A Wigan company is hoping a quirky - or should that be quacky? - approach to highlighting potholes will lead to improvements for motorists.
Roofing and infrastructure solutions firm IKO is encouraging residents to place rubber ducks in particularly bad road surfaces and tweet the pictures to local authorities.
They hope the #nomorepotholes campaign will spur town halls across the country to invest in long-term upgrades.
Participants are urged to heed safety warnings though before taking part and should only place the yellow ducks when the coast is clear.
IKO managing director Andy Williamson said: “Year on year we’re seeing the same potholes appearing, getting fixed and reappearing shortly afterwards in a never-ending cycle.
“Some councils use a quick-to-apply traditional material which doesn’t last. A costly and ineffective process, it wastes taxpayers’ money and endangers road-users.”
The Appley Bridge-based firm lists infrastructure solutions among its areas of expertise and suggests mastic asphalt should be used in road resurfacing.
Mr Williamson added: “Please help us highlight this issue - which affects us all.
“We can make an impact with this campaign, one duck at a time.”
The #nomorepotholes scheme comes amid warnings the nation’s road network is overrun with sub-standard surfaces.

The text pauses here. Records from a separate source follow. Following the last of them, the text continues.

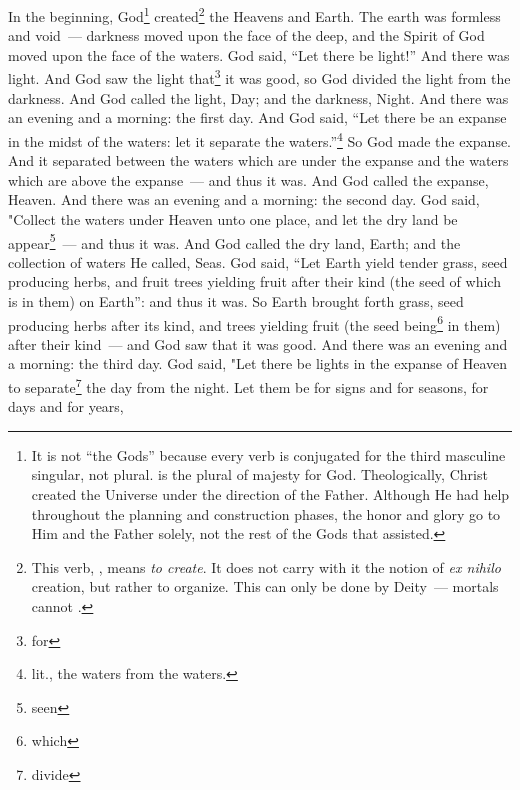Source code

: \begin{enumerate}[align=center]
     In the beginning, God\footnote{It is not ``the Gods'' because every verb is conjugated for the third masculine singular, not plural.  is the plural of majesty for God. Theologically, Christ created the Universe under the direction of the Father. Although He had help throughout the planning and construction phases, the honor and glory go to Him and the Father solely, not the rest of the Gods that assisted.} created\footnote{This verb, , means \textit{to create}. It does not carry with it the notion of \textit{ex nihilo} creation, but rather to organize. This can only be done by Deity~--- mortals cannot .} the Heavens and Earth.%
     The earth was formless and void~--- darkness moved upon the face of the deep, and the Spirit of God moved upon the face of the waters.%
     God said, ``Let there be light!'' And there was light.%
     And God saw the light that\footnote{for} it was good, so God divided the light from the darkness.%
     And God called the light, Day; and the darkness, Night. And there was an evening and a morning: the first day.%
     And God said, ``Let there be an expanse in the midst of the waters: let it separate the waters.''\footnote{lit., the waters from the waters.}%
     So God made the expanse. And it separated between the waters which are under the expanse and the waters which are above the expanse~--- and thus it was.%
     And God called the expanse, Heaven. And there was an evening and a morning: the second day.%
     God said, "Collect the waters under Heaven unto one place, and let the dry land be appear\footnote{seen}~--- and thus it was.%
     And God called the dry land, Earth; and the collection of waters He called, Seas.%
     God said, ``Let Earth yield tender grass, seed producing herbs, and fruit trees yielding fruit after their kind (the seed of which is in them) on Earth'': and thus it was.%
     So Earth brought forth grass, seed producing herbs after its kind, and trees yielding fruit (the seed being\footnote{which} in them) after their kind~--- and God saw that it was good.%
     And there was an evening and a morning: the third day.%
     God said, "Let there be lights in the expanse of Heaven to separate\footnote{divide} the day from the night. Let them be for signs and for seasons, for days and for years,%

\end{enumerate}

Figures published by the Local Government Association (LGA) showed it would now take 14 years to clear the backlog of road repairs in England (excluding London), compared with 10.9 years in 2006
The organisation, which represents more than 370 councils in England and Wales, including Wigan, said almost two million potholes are fixed each year.
The Department for Transport has committed £6 billion for English councils to improve local roads over the current Parliament, in addition to a £50 million-a-year pothole action fund.
In Wigan, the number of motorists claiming for damage to vehicles caused by potholes pales in comparison to other local authorities.
Wigan Council forked out £1,579 on the four successful claims last year, much less than neighbouring Lancashire County Council which paid out £38,629 from 96 successful claims. Wigan’s rate of successful claims last year was eight per cent.